Return all lines of the listing below that carry the word "deprotonated".

- - - -

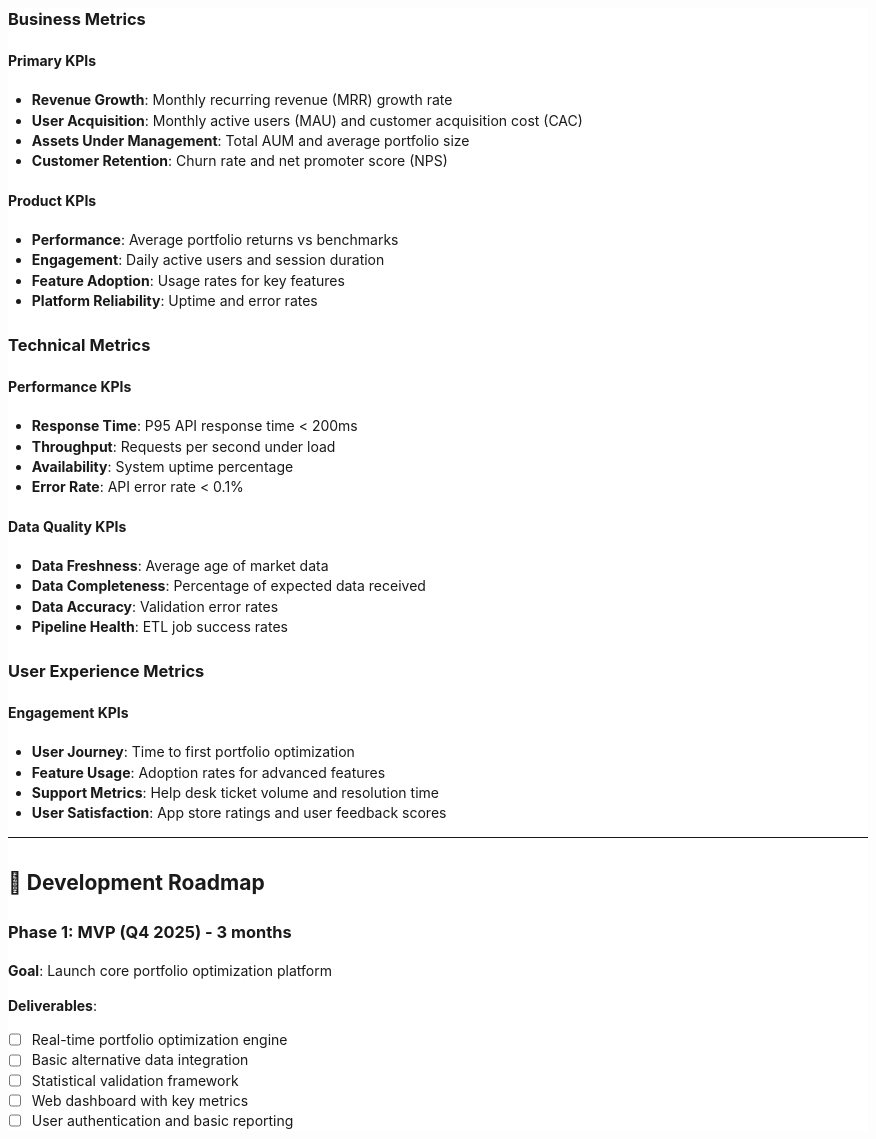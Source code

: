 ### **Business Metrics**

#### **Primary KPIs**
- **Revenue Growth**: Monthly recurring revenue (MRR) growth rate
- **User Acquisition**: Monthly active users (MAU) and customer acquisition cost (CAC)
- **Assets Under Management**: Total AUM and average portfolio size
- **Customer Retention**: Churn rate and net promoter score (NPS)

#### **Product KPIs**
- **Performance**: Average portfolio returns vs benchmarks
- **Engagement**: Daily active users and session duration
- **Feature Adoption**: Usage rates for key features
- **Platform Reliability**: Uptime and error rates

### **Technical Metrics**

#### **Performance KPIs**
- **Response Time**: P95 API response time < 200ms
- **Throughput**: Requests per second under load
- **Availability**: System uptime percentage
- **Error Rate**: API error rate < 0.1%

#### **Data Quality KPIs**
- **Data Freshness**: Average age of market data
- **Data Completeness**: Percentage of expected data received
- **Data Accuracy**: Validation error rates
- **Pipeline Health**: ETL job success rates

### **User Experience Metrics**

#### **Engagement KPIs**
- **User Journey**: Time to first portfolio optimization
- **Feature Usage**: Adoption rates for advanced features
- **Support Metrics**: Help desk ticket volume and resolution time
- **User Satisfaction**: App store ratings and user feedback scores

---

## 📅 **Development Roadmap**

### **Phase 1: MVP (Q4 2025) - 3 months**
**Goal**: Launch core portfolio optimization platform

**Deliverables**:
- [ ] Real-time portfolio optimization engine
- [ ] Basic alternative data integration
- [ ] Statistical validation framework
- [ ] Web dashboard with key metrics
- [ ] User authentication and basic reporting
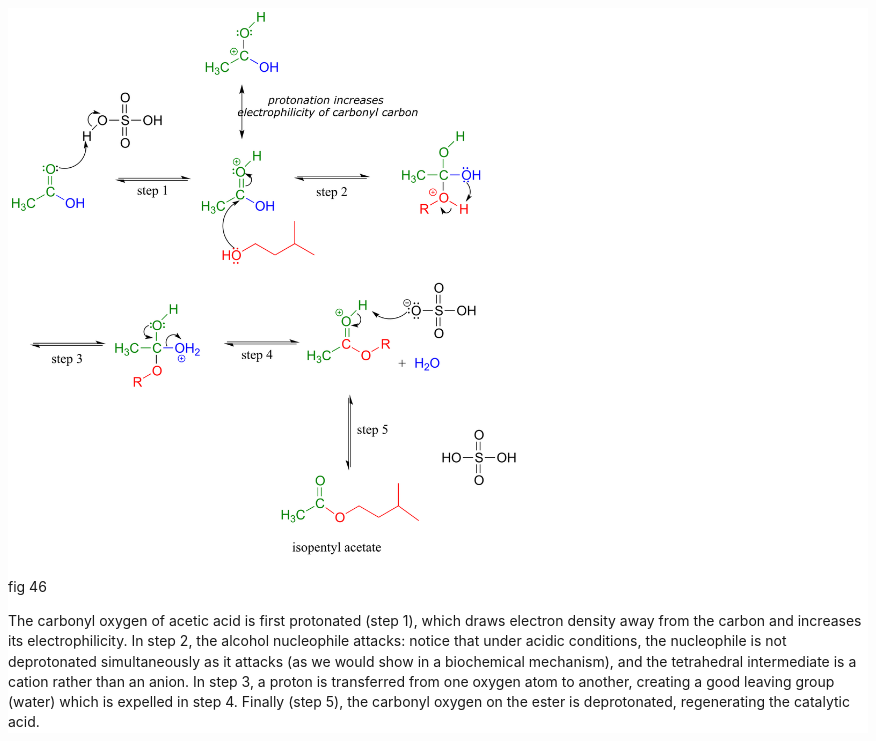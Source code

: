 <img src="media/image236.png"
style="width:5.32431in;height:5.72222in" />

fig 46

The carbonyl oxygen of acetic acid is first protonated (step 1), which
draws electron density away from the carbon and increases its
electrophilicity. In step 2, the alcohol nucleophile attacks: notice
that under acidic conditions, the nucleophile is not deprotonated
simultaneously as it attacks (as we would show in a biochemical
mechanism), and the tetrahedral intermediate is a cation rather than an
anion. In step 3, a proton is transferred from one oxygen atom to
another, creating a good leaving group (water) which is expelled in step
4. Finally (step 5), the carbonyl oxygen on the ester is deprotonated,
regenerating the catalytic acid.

- - - -

• _Solution to this exercise_
that under acidic conditions, the nucleophile is not deprotonated
4. Finally (step 5), the carbonyl oxygen on the ester is deprotonated,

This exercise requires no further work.